Before you start building, it's a good idea to look at the data you have. To do this you can use src/notebooks/research.ipynb
which shows the basic statistics of the data and their distribution. Notebook not only focuses on text data but also analyzes other features.
Before training you can manually divide the data into traning and validation and leave only the necessary columns, i.e. text and target. You can do it with this script:
python -m src.data_preprocessing.split_data --data_path path/to/data \
[--train_size 0.9] \
[--target_column target] \
[--text_column text] \
[--random_state 42]
As a result, you will get train and valid files in csv form.

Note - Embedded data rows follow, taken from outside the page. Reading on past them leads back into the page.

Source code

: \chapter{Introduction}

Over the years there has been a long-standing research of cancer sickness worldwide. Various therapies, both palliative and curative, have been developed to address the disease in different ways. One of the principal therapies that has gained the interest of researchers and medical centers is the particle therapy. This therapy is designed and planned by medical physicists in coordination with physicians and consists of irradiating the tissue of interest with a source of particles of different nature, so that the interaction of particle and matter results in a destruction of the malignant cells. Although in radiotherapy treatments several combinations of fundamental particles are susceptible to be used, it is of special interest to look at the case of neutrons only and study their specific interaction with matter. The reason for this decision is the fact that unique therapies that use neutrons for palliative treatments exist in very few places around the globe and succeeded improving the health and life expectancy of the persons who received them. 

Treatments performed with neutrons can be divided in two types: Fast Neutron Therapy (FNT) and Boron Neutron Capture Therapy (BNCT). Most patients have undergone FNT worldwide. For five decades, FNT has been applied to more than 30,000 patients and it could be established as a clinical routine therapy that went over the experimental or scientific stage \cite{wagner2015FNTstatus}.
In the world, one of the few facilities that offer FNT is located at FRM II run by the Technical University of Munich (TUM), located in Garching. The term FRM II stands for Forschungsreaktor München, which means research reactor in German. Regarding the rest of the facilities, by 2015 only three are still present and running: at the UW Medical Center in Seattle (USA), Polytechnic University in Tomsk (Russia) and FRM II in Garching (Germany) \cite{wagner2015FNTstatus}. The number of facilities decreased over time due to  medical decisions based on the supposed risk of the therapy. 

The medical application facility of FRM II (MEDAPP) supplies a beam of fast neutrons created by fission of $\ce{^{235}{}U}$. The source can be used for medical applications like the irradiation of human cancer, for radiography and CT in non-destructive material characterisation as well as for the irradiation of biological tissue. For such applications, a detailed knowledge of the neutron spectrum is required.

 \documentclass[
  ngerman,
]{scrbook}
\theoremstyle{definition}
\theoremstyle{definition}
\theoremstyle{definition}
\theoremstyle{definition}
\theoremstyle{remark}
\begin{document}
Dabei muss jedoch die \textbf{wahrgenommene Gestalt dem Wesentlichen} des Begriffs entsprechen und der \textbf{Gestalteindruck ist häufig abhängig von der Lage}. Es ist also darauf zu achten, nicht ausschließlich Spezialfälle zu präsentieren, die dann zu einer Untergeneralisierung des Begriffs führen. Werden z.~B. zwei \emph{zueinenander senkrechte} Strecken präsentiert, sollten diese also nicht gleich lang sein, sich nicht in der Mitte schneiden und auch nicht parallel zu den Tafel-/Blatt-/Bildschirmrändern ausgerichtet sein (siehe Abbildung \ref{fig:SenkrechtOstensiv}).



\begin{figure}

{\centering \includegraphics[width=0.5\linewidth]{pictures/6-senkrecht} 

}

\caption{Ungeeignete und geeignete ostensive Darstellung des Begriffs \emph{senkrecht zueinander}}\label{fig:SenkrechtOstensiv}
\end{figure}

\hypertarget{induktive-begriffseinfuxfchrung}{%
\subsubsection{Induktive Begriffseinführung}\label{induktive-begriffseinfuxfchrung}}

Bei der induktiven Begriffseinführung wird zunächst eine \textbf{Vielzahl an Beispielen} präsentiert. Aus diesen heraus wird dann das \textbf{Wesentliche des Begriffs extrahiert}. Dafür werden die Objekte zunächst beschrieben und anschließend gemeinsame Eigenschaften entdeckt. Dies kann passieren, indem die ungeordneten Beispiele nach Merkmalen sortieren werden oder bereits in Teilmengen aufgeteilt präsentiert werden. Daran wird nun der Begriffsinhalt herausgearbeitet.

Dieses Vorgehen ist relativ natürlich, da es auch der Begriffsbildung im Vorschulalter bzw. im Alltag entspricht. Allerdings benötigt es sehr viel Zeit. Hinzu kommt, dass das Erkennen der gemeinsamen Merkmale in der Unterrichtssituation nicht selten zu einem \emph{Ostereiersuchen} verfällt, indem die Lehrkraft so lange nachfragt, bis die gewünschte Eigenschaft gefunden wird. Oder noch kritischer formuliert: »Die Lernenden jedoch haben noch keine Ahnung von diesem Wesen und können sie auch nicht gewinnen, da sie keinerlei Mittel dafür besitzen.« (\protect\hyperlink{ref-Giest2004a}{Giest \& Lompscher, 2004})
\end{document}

The main script responsible for traning the model is the src/train.py
. Before running the script, you need to prepare the configuration file. An example file can be found src/config/params.json
. A description of all parameters, their types and default values can be found src/utils/params.py
.
With the configuration file ready, you can run the script with the command:
python3 -m src.train src/config/params.json
As a result, you will get direcotry with trained named as model_save_name
. In addition, a folder will be created with tensorboard training logs in output_dir
.
To check performance of the model you can use src/eval.py
script. You can run it with:
python src/eval.py -m models/bert-base-uncased \
[-t data/test.csv] \
[-s results] \
[-b 8] \
[-n 2] \
[-e accuracy precision recall f1] \
[--target_column target] \
[--text_column text] \
[--id_column id]
As a result, you will get csv file with predictions and metrics. Which will be save in --save_predictions_path
.
To predict on new data you can use src/predict.py
script. You can run it with:
python src/get_predictions.py -m models/bert-base-uncased \
-s results \
[-t data/test.csv] \
[-n 2] \
[-b 8] \
[--text_column text] \
[--id_column id]
As a result, you will get csv file with predictions. Which will be save in --save_predictions_path
.
You can also use src/notebooks/inference.ipynb
to check performance of the model. You can also use it to predict on new data.
To augument data you can use src/data_preprocessing/augument_data.py
script. You can run it with:
python src/data_preprocessing/data_augumentation.py [-p data/train.csv] \
[-s data/augumented_train.csv] \
[-m models/bert-base-uncased] \
[-a substitute] \
[-n 2] \
[--aug_min 1] \
[--aug_p 0.3]
As a result, you will get csv file with augumented data. Which will be save in --path_to_save_data
.
I made experiments for two DistilBERT base uncased model with different dataset and slightly altered hyperparameters.
In fist experiment I based one only on dataset from kaggle. I fine-tuned DistilBERT base uncased model with default hyperparameters. I used AdamW optimizer with learning rate 2e-5 and 3 epochs. I used 10% of data for validation. I used accuracy, precision, recall and f1 metrics. I got the following results:
Metric | Value |
---|---|
Accuracy | 0.827 |
Precision | 0.815 |
Recall | 0.786 |
F1 | 0.800 |
For more information about model you can check huggingface model card.
In second experiment beyond kaggle dataset I used augumented. I fine-tuned DistilBERT base uncased model. I used this same hyperparameters as above. I used 10% of data for validation. I used accuracy, precision, recall and f1 metrics. I got the following results:
Metric | Value |
---|---|
Accuracy | 0.798 |
Precision | 0.801 |
Recall | 0.720 |
F1 | 0.759 |
For more information about model you can check huggingface model card.
I made submission with model both models and got the following results:
* models/finetuned-distilbert-base-uncased: 0.81857
* models/finetuned-distilbert-base-augumented: 0.80849
The results are very close to each other. It is interesting that augmentation of the data did not improve the results because in this variant there was twice as much training data. For the moment, the results of both models are in the top 20% of the ladder
I started experimenting with adding layers to the model src/model/utils/build_custom_transformer.py
and over tuning of training hyperparameters. However, I have not yet tested these ideas. I also plan to try other models, such as BERT, RoBERTa, XLNet, etc. I also plan to try to use other data augmentation techniques, such as backtranslation, etc.